Pratishtha promotes and propagates yoga internationally and is regularly involved in the Indian government's yoga-related projects. She has spoken on several topics about the benefits of yoga. She is the member of the Committee for Yoga Protocol on Diabetes formed by the Minister of Ayush.
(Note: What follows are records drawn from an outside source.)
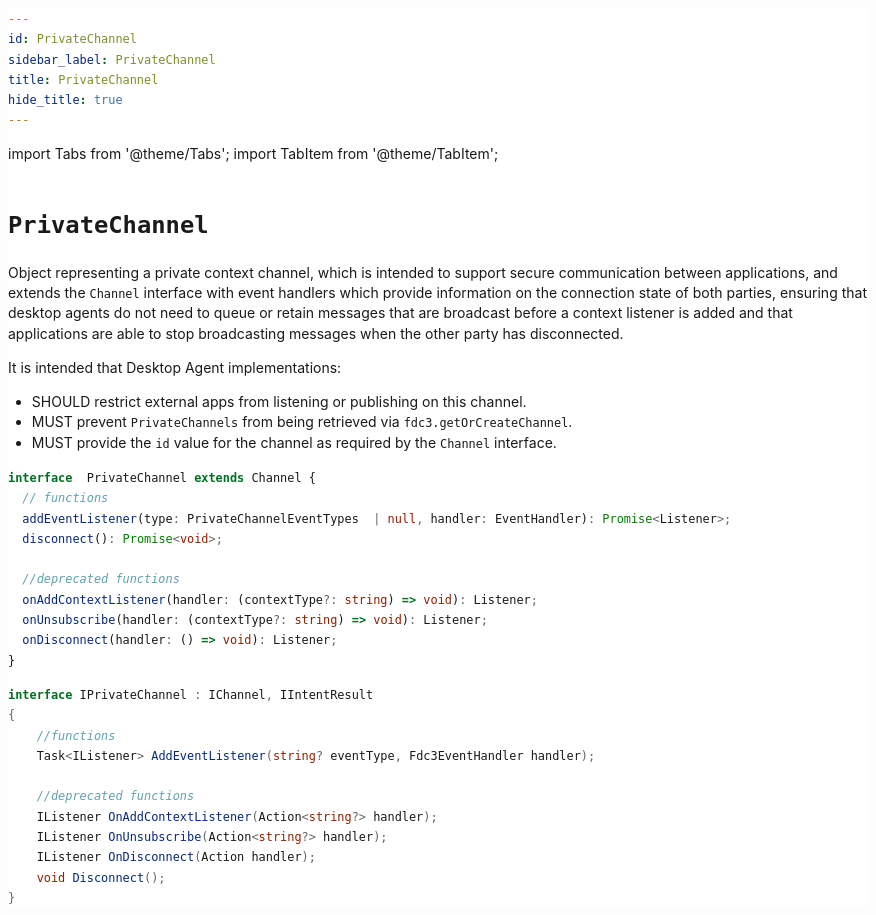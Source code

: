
 ```yaml
---
id: PrivateChannel
sidebar_label: PrivateChannel
title: PrivateChannel
hide_title: true
---
```


import Tabs from '@theme/Tabs';
import TabItem from '@theme/TabItem';

# `PrivateChannel`

Object representing a private context channel, which is intended to support secure communication between applications, and extends the `Channel` interface with event handlers which provide information on the connection state of both parties, ensuring that desktop agents do not need to queue or retain messages that are broadcast before a context listener is added and that applications are able to stop broadcasting messages when the other party has disconnected.

It is intended that Desktop Agent implementations:

- SHOULD restrict external apps from listening or publishing on this channel.
- MUST prevent `PrivateChannels` from being retrieved via `fdc3.getOrCreateChannel`.
- MUST provide the `id` value for the channel as required by the `Channel` interface.

<Tabs groupId="lang">
<TabItem value="ts" label="TypeScript/JavaScript">

```ts
interface  PrivateChannel extends Channel {
  // functions
  addEventListener(type: PrivateChannelEventTypes  | null, handler: EventHandler): Promise<Listener>;
  disconnect(): Promise<void>;

  //deprecated functions
  onAddContextListener(handler: (contextType?: string) => void): Listener;
  onUnsubscribe(handler: (contextType?: string) => void): Listener;
  onDisconnect(handler: () => void): Listener;
}
```

</TabItem>
<TabItem value="dotnet" label=".NET">

```csharp
interface IPrivateChannel : IChannel, IIntentResult
{
    //functions
    Task<IListener> AddEventListener(string? eventType, Fdc3EventHandler handler);

    //deprecated functions
    IListener OnAddContextListener(Action<string?> handler);
    IListener OnUnsubscribe(Action<string?> handler);
    IListener OnDisconnect(Action handler);
    void Disconnect();
}
```
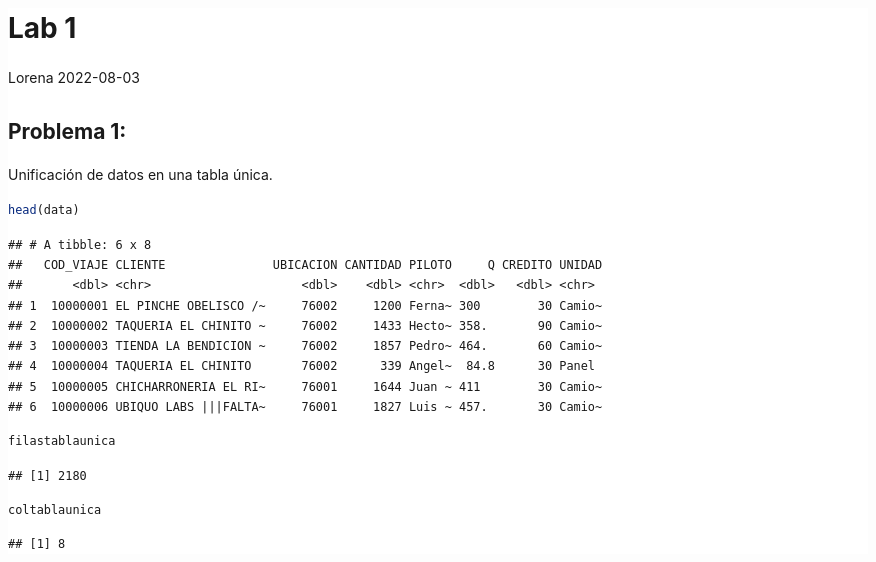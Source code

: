 Lab 1
================
Lorena
2022-08-03

## Problema 1:

Unificación de datos en una tabla única.

``` r
head(data)
```

    ## # A tibble: 6 x 8
    ##   COD_VIAJE CLIENTE               UBICACION CANTIDAD PILOTO     Q CREDITO UNIDAD
    ##       <dbl> <chr>                     <dbl>    <dbl> <chr>  <dbl>   <dbl> <chr> 
    ## 1  10000001 EL PINCHE OBELISCO /~     76002     1200 Ferna~ 300        30 Camio~
    ## 2  10000002 TAQUERIA EL CHINITO ~     76002     1433 Hecto~ 358.       90 Camio~
    ## 3  10000003 TIENDA LA BENDICION ~     76002     1857 Pedro~ 464.       60 Camio~
    ## 4  10000004 TAQUERIA EL CHINITO       76002      339 Angel~  84.8      30 Panel 
    ## 5  10000005 CHICHARRONERIA EL RI~     76001     1644 Juan ~ 411        30 Camio~
    ## 6  10000006 UBIQUO LABS |||FALTA~     76001     1827 Luis ~ 457.       30 Camio~

``` r
filastablaunica
```

    ## [1] 2180

``` r
coltablaunica
```

    ## [1] 8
An acknowledged Kathak dancer, she has performed at several festivals in India and abroad.

==Filmography==
===Television===

| Year | Title | Channel | Notes | Ref |
|---|---|---|---|---|
| 2020 | Yog Namaskar | Zee News | 303 episodes |  |
| 2021 | Yog Sammelan | ABP News |  |  |
| 2017 | 2 minute me Yog | ABP News | More than 100 episodes |  |
| 2021 | IDY 21 | Rajasthan Patrika- Patrika News |  |  |
| 2018 | 21din me Yog | ABP News | 21 episodes |  |
| 2022 | Yog Sutra | DD News |  |  |
| 2020 | Ghar par Yog | Rajya Sabha TV |  |  |
| 2020 | Yog or Jeevan | Lok Sabha TV |  |  |
| 2020 | Yoga with Acharya Pratishtha | News 24 (Indian TV channel) |  |  |
| 2020 | Yoga for Everyone | Jantantra TV |  |  |
| 2021 | Diplomatic Dispatch | Sansad TV |  |  |
| 2022 | Hindustan E-Vimarsh | Zee Hindustan |  |  |

==Bibliography==
1. ""DIABETES, Why Die-a-bit-ease?" Health Care" (2010)
2. ""Essential elements of kathak" Classical Dance Kathak" (2014)
3. Pratishtha, Acharya (2015). ""Lets Learn Kathak-1" Classical Dance Kathak"
4. ""Yoga for Healthy Life" Health Care" (2016)
5. ""Lets Learn Yoga-1" Health Care" (2015)

==Awards and honors==
Pratishtha was awarded the International Ayurveda Samman by the Association of Ayurvedic Physician, GOM, Mauritius as well as the Dainik Jagran Samman for contribution in the fields of yoga and Kathak and the Tejaswini Samman, the latter of which she received from the Vice President of India) by Doordarshan.

==Personal life==
Pratishtha is married and has one daughter.